Gestern Abend war die Bloglesung der Stipendiaten im Literaturhaus München. Erst mal zum faktischen Teil:
Anwesend waren auf der Bühne: Yet another indie disco, Jackpotbaby, Nilzensburger, netzpolitik und Rose;
Moderiert wurde das ganze von Dirk. Und dann war da noch ein Germanist von der LMU München, dessen Namen ich mir nicht merken konnte.

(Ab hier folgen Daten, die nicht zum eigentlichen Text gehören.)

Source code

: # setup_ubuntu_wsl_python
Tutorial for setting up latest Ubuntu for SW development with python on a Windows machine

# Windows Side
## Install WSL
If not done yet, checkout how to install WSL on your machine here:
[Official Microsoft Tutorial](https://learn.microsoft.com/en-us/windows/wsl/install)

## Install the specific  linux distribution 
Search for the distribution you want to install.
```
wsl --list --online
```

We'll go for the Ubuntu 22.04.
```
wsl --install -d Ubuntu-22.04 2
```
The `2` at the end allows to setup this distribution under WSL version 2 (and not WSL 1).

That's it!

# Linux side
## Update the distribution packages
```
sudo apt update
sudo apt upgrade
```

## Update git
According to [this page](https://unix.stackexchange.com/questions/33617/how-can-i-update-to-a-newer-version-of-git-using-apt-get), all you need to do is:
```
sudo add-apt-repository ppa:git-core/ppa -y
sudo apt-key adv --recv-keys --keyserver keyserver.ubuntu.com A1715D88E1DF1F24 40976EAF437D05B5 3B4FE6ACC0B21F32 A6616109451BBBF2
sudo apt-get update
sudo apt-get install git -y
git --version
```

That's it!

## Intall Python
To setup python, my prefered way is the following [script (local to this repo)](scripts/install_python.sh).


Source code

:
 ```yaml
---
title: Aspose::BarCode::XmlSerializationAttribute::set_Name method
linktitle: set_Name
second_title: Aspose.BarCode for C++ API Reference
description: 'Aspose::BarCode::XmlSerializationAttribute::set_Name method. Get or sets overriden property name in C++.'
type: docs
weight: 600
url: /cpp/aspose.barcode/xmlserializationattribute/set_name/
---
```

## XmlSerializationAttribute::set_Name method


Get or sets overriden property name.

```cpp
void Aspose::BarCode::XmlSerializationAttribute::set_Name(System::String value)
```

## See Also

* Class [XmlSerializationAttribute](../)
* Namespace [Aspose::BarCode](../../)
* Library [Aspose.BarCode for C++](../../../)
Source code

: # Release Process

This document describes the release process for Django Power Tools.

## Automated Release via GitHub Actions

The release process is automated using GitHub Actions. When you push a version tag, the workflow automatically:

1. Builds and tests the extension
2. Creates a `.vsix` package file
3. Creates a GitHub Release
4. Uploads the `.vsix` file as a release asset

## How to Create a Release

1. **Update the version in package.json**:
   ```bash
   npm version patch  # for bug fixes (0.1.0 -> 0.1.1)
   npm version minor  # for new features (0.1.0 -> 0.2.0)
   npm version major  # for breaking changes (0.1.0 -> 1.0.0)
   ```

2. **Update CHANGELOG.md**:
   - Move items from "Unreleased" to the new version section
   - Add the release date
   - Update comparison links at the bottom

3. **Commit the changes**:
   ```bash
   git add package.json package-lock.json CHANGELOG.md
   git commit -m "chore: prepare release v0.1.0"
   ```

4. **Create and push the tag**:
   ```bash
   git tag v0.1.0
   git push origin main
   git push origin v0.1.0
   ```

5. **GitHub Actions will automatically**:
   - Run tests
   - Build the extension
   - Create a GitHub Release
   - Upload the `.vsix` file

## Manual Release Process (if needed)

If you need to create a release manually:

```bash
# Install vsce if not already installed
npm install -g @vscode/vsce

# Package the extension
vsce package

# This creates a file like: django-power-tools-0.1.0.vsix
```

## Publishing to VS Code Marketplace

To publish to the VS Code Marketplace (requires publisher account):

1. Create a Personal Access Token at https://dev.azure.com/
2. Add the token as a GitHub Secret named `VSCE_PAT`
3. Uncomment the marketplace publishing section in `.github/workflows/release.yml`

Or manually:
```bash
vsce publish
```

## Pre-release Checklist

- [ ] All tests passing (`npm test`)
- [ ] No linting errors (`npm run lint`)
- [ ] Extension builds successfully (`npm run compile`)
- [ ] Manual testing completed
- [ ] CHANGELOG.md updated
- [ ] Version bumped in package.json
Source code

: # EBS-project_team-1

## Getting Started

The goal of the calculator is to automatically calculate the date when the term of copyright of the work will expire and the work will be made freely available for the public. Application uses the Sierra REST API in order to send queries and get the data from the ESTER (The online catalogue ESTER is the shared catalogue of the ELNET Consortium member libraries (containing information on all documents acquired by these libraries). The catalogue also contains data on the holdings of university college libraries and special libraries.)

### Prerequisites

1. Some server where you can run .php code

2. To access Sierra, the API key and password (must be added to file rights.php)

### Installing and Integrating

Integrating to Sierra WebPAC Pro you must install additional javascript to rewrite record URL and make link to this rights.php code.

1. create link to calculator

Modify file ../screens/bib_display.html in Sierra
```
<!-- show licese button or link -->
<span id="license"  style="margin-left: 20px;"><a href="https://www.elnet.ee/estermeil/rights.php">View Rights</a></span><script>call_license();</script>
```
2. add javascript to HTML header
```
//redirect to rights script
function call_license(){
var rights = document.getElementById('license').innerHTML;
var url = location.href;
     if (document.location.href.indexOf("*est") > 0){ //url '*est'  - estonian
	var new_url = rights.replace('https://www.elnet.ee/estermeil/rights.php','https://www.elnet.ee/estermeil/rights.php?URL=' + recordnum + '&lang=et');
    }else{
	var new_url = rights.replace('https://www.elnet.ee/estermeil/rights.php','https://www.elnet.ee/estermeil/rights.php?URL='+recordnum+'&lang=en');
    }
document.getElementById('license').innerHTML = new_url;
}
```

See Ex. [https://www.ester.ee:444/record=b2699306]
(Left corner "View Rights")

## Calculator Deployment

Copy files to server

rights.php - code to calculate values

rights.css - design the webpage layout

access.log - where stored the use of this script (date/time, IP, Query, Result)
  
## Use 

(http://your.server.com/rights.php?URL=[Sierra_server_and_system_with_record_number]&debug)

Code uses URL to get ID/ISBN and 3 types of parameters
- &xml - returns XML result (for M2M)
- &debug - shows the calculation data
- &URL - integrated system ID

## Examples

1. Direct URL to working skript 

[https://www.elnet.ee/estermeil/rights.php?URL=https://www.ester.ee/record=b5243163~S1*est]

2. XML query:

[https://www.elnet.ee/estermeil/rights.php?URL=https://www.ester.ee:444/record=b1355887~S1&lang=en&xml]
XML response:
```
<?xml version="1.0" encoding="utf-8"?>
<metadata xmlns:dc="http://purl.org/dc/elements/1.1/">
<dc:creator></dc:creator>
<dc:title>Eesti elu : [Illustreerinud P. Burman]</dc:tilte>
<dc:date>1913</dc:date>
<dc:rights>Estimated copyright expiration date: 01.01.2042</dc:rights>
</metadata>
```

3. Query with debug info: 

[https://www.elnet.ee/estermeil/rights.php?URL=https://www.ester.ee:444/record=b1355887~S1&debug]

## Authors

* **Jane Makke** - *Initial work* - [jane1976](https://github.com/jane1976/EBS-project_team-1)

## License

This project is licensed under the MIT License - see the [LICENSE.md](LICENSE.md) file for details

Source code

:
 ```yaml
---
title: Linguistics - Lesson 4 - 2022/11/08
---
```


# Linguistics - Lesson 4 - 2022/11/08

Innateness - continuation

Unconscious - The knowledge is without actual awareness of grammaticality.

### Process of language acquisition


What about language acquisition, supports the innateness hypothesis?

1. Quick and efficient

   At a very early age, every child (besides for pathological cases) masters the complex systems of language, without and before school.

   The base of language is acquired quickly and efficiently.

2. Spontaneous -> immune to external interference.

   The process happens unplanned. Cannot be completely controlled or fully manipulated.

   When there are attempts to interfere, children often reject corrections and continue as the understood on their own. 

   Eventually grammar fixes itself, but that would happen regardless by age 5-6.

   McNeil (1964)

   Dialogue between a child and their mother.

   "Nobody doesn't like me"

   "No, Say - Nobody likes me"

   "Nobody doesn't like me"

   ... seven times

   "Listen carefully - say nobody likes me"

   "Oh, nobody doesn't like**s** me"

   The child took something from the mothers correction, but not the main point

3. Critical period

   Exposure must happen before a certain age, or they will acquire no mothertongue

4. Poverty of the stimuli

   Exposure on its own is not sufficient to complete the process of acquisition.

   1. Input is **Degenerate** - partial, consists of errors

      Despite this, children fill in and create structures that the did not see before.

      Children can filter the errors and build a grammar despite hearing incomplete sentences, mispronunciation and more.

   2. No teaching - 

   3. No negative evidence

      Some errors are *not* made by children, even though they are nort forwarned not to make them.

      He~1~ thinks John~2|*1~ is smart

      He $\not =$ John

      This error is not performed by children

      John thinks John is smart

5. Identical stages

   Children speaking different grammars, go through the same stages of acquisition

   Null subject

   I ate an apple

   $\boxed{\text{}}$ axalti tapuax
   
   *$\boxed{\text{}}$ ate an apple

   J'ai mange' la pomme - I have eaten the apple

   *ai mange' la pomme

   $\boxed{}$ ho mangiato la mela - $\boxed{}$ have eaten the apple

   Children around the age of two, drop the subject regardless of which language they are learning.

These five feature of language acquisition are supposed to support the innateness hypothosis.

Im Publikum sassen nebst meiner Wenigkeit noch das Laster und - glaube ich zumindest - Don Dahlmann (wenn bei ihm was dazu geschrieben wird, wissen wirs genau^^)
Aber jetzt mal zum persönlichen Teil: Das war Murks!
Und das auf mehreren Ebenen. Zum einen war die Organisation des Literaturhauses besch****. Es sollte um halb acht losgehen. Als um acht noch immer niemand auf der Bühne war, ging bereits die erste Dame wieder raus. Um viertel nach bin ich dann mal zur Türsteherin (Es kostete übrigens Eintritt! Was nirgendwo im Netz ersichtlich war), und hab vorsichtig gefragt, was denn los sei. Die überraschende Antwort: Der Zug, mit dem einer der Gewinner kommen sollte, hatte Verspätung. Soweit, so schlecht, aber die Höflichkeit gebietet es eigentlich, dann bereits zum Offiziellen Beginn, jemanden auf die Bühne zu schicken, und das bekannt zu geben.
Also knapp 50 Minuten später als geplant kamen dann auch alle auf die Bühne.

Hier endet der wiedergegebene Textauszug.